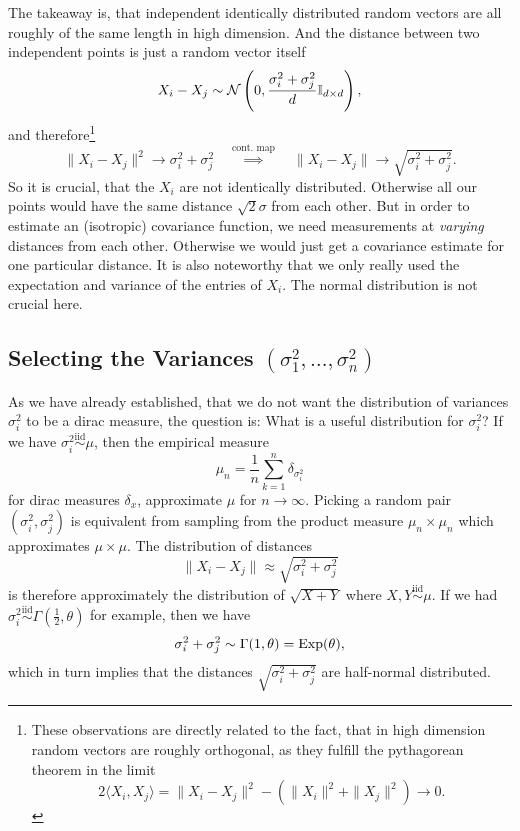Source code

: The takeaway is, that independent identically distributed random vectors are
all roughly of the same length in high dimension. And the distance between
two independent points is just a random vector itself
\[
	X_i-X_j\sim\mathcal{N}\left(
		0,\frac{\sigma_i^2+\sigma_j^2}{d}\mathbb{I}_{d\times d}
	\right),
\]
and therefore\footnote{
	These observations are directly related to the fact, that in high dimension
	random vectors are roughly orthogonal, as they fulfill the pythagorean
	theorem in the limit
	\[
		2\langle X_i, X_j\rangle = \|X_i-X_j\|^2 - (\|X_i\|^2 + \|X_j\|^2) \to 0.
	\]
}
\[
	\|X_i- X_j\|^2 \to \sigma_i^2 + \sigma_j^2
	\quad\overset{\text{cont. map}}\implies \quad
	\|X_i-X_j\|\to\sqrt{\sigma_i^2+\sigma_j^2}.
\]
So it is crucial, that the \(X_i\) are not identically distributed. Otherwise
all our points would have the same distance \(\sqrt{2}\sigma\) from each other. But
in order to estimate an (isotropic) covariance function,
we need measurements at \emph{varying} distances from each other. Otherwise we would
just get a covariance estimate for one particular distance. It is also noteworthy
that we only really used the expectation and variance of the entries of \(X_i\).
The normal distribution is not crucial here.

\subsection{Selecting the Variances \texorpdfstring{\((\sigma_1^2,\dots,\sigma_n^2)\)}{(σ₁²,...,σₙ²)}}

As we have already established, that we do not want the distribution of
variances \(\sigma_i^2\) to be a dirac measure, the question is: What is a
useful distribution for \(\sigma_i^2\)? If we have
\(\sigma_i^2\overset{\text{iid}}\sim\mu\), then the empirical measure
\[
	\mu_n = \frac1n\sum_{k=1}^n \delta_{\sigma_i^2}
\]
for dirac measures \(\delta_x\), approximate \(\mu\) for \(n\to\infty\). Picking
a random pair \((\sigma_i^2,\sigma_j^2)\) is equivalent from sampling from the
product measure \(\mu_n \times \mu_n\) which approximates \(\mu\times\mu\).
The distribution of distances
\[
	\|X_i-X_j\| \approx \sqrt{\sigma_i^2 + \sigma_j^2}
\]
is therefore approximately the distribution of \(\sqrt{X+Y}\) where
\(X,Y\overset{\text{iid}}\sim\mu\). If we had
\(\sigma_i^2\overset{\text{iid}}{\sim}\Gamma(\tfrac12,\theta)\) for example,
then we have
\[
	\sigma_i^2 + \sigma_j^2 \sim \Gamma(1,\theta) = \operatorname{Exp}(\theta),
\]
which in turn implies that the distances \(\sqrt{\sigma_i^2 + \sigma_j^2}\)
are half-normal distributed.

**********

Wherever a line in the data above holds "points", copy that line.

OUTPUT:
two independent points is just a random vector itself
all our points would have the same distance \(\sqrt{2}\sigma\) from each other. But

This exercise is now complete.